In the data below, find each line carrying the string "refs" and copy it out.
Segment Open
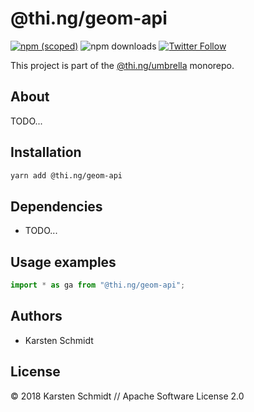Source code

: # @thi.ng/geom-api

[![npm (scoped)](https://img.shields.io/npm/v/@thi.ng/geom-api.svg)](https://www.npmjs.com/package/@thi.ng/geom-api)
![npm downloads](https://img.shields.io/npm/dm/@thi.ng/geom-api.svg)
[![Twitter Follow](https://img.shields.io/twitter/follow/thing_umbrella.svg?style=flat-square&label=twitter)](https://twitter.com/thing_umbrella)

This project is part of the
[@thi.ng/umbrella](https://github.com/thi-ng/umbrella/) monorepo.

<!-- TOC depthFrom:2 depthTo:3 -->

<!-- /TOC -->

## About

TODO...

## Installation

```bash
yarn add @thi.ng/geom-api
```

## Dependencies

- TODO...

## Usage examples

```ts
import * as ga from "@thi.ng/geom-api";
```

## Authors

- Karsten Schmidt

## License

&copy; 2018 Karsten Schmidt // Apache Software License 2.0
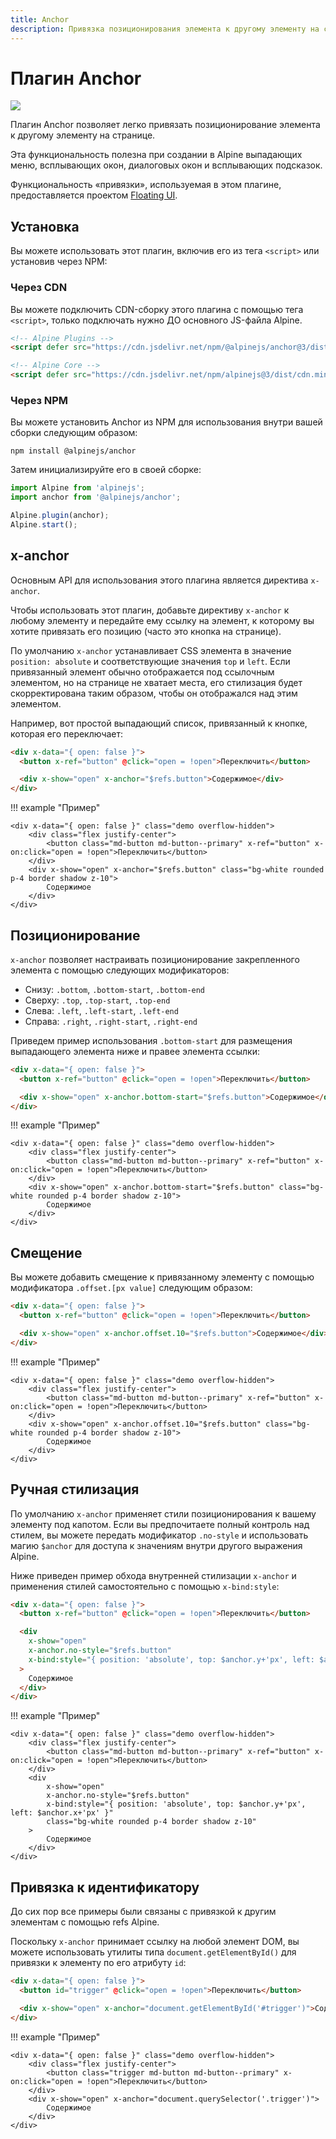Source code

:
 ```yaml
---
title: Anchor
description: Привязка позиционирования элемента к другому элементу на странице.
---
```


# Плагин Anchor

![](https://alpinejs.dev/social_anchor.jpg)

Плагин Anchor позволяет легко привязать позиционирование элемента к другому элементу на странице.

Эта функциональность полезна при создании в Alpine выпадающих меню, всплывающих окон, диалоговых окон и всплывающих подсказок.

Функциональность «привязки», используемая в этом плагине, предоставляется проектом [Floating UI](https://floating-ui.com/).

<a name="installation"></a>

## Установка

Вы можете использовать этот плагин, включив его из тега `<script>` или установив через NPM:

### Через CDN

Вы можете подключить CDN-сборку этого плагина с помощью тега `<script>`, только подключать нужно ДО основного JS-файла Alpine.

```html
<!-- Alpine Plugins -->
<script defer src="https://cdn.jsdelivr.net/npm/@alpinejs/anchor@3/dist/cdn.min.js"></script>

<!-- Alpine Core -->
<script defer src="https://cdn.jsdelivr.net/npm/alpinejs@3/dist/cdn.min.js"></script>
```

### Через NPM

Вы можете установить Anchor из NPM для использования внутри вашей сборки следующим образом:

```shell
npm install @alpinejs/anchor
```

Затем инициализируйте его в своей сборке:

```js
import Alpine from 'alpinejs';
import anchor from '@alpinejs/anchor';

Alpine.plugin(anchor);
Alpine.start();
```

<a name="x-anchor"></a>

## x-anchor

Основным API для использования этого плагина является директива `x-anchor`.

Чтобы использовать этот плагин, добавьте директиву `x-anchor` к любому элементу и передайте ему ссылку на элемент, к которому вы хотите привязать его позицию (часто это кнопка на странице).

По умолчанию `x-anchor` устанавливает CSS элемента в значение `position: absolute` и соответствующие значения `top` и `left`. Если привязанный элемент обычно отображается под ссылочным элементом, но на странице не хватает места, его стилизация будет скорректирована таким образом, чтобы он отображался над этим элементом.

Например, вот простой выпадающий список, привязанный к кнопке, которая его переключает:

```html
<div x-data="{ open: false }">
  <button x-ref="button" @click="open = !open">Переключить</button>

  <div x-show="open" x-anchor="$refs.button">Содержимое</div>
</div>
```

!!! example "Пример"

    <div x-data="{ open: false }" class="demo overflow-hidden">
        <div class="flex justify-center">
            <button class="md-button md-button--primary" x-ref="button" x-on:click="open = !open">Переключить</button>
        </div>
        <div x-show="open" x-anchor="$refs.button" class="bg-white rounded p-4 border shadow z-10">
            Содержимое
        </div>
    </div>

<a name="positioning"></a>

## Позиционирование

`x-anchor` позволяет настраивать позиционирование закрепленного элемента с помощью следующих модификаторов:

- Снизу: `.bottom`, `.bottom-start`, `.bottom-end`
- Сверху: `.top`, `.top-start`, `.top-end`
- Слева: `.left`, `.left-start`, `.left-end`
- Справа: `.right`, `.right-start`, `.right-end`

Приведем пример использования `.bottom-start` для размещения выпадающего элемента ниже и правее элемента ссылки:

```html
<div x-data="{ open: false }">
  <button x-ref="button" @click="open = !open">Переключить</button>

  <div x-show="open" x-anchor.bottom-start="$refs.button">Содержимое</div>
</div>
```

!!! example "Пример"

    <div x-data="{ open: false }" class="demo overflow-hidden">
        <div class="flex justify-center">
            <button class="md-button md-button--primary" x-ref="button" x-on:click="open = !open">Переключить</button>
        </div>
        <div x-show="open" x-anchor.bottom-start="$refs.button" class="bg-white rounded p-4 border shadow z-10">
            Содержимое
        </div>
    </div>

<a name="offset"></a>

## Смещение

Вы можете добавить смещение к привязанному элементу с помощью модификатора `.offset.[px value]` следующим образом:

```html
<div x-data="{ open: false }">
  <button x-ref="button" @click="open = !open">Переключить</button>

  <div x-show="open" x-anchor.offset.10="$refs.button">Содержимое</div>
</div>
```

!!! example "Пример"

    <div x-data="{ open: false }" class="demo overflow-hidden">
        <div class="flex justify-center">
            <button class="md-button md-button--primary" x-ref="button" x-on:click="open = !open">Переключить</button>
        </div>
        <div x-show="open" x-anchor.offset.10="$refs.button" class="bg-white rounded p-4 border shadow z-10">
            Содержимое
        </div>
    </div>

<a name="manual-styling"></a>

## Ручная стилизация

По умолчанию `x-anchor` применяет стили позиционирования к вашему элементу под капотом. Если вы предпочитаете полный контроль над стилем, вы можете передать модификатор `.no-style` и использовать магию `$anchor` для доступа к значениям внутри другого выражения Alpine.

Ниже приведен пример обхода внутренней стилизации `x-anchor` и применения стилей самостоятельно с помощью `x-bind:style`:

```html
<div x-data="{ open: false }">
  <button x-ref="button" @click="open = !open">Переключить</button>

  <div
    x-show="open"
    x-anchor.no-style="$refs.button"
    x-bind:style="{ position: 'absolute', top: $anchor.y+'px', left: $anchor.x+'px' }"
  >
    Содержимое
  </div>
</div>
```

!!! example "Пример"

    <div x-data="{ open: false }" class="demo overflow-hidden">
        <div class="flex justify-center">
            <button class="md-button md-button--primary" x-ref="button" x-on:click="open = !open">Переключить</button>
        </div>
        <div
            x-show="open"
            x-anchor.no-style="$refs.button"
            x-bind:style="{ position: 'absolute', top: $anchor.y+'px', left: $anchor.x+'px' }"
            class="bg-white rounded p-4 border shadow z-10"
        >
            Содержимое
        </div>
    </div>

<a name="from-id"></a>

## Привязка к идентификатору

До сих пор все примеры были связаны с привязкой к другим элементам с помощью refs Alpine.

Поскольку `x-anchor` принимает ссылку на любой элемент DOM, вы можете использовать утилиты типа `document.getElementById()` для привязки к элементу по его атрибуту `id`:

```html
<div x-data="{ open: false }">
  <button id="trigger" @click="open = !open">Переключить</button>

  <div x-show="open" x-anchor="document.getElementById('#trigger')">Содержимое</div>
</div>
```

!!! example "Пример"

    <div x-data="{ open: false }" class="demo overflow-hidden">
        <div class="flex justify-center">
            <button class="trigger md-button md-button--primary" x-on:click="open = !open">Переключить</button>
        </div>
        <div x-show="open" x-anchor="document.querySelector('.trigger')">
            Содержимое
        </div>
    </div>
Segment Closed
# [Task output]
  <div x-show="open" x-anchor="$refs.button">Содержимое</div>
        <div x-show="open" x-anchor="$refs.button" class="bg-white rounded p-4 border shadow z-10">
  <div x-show="open" x-anchor.bottom-start="$refs.button">Содержимое</div>
        <div x-show="open" x-anchor.bottom-start="$refs.button" class="bg-white rounded p-4 border shadow z-10">
  <div x-show="open" x-anchor.offset.10="$refs.button">Содержимое</div>
        <div x-show="open" x-anchor.offset.10="$refs.button" class="bg-white rounded p-4 border shadow z-10">
    x-anchor.no-style="$refs.button"
            x-anchor.no-style="$refs.button"
До сих пор все примеры были связаны с привязкой к другим элементам с помощью refs Alpine.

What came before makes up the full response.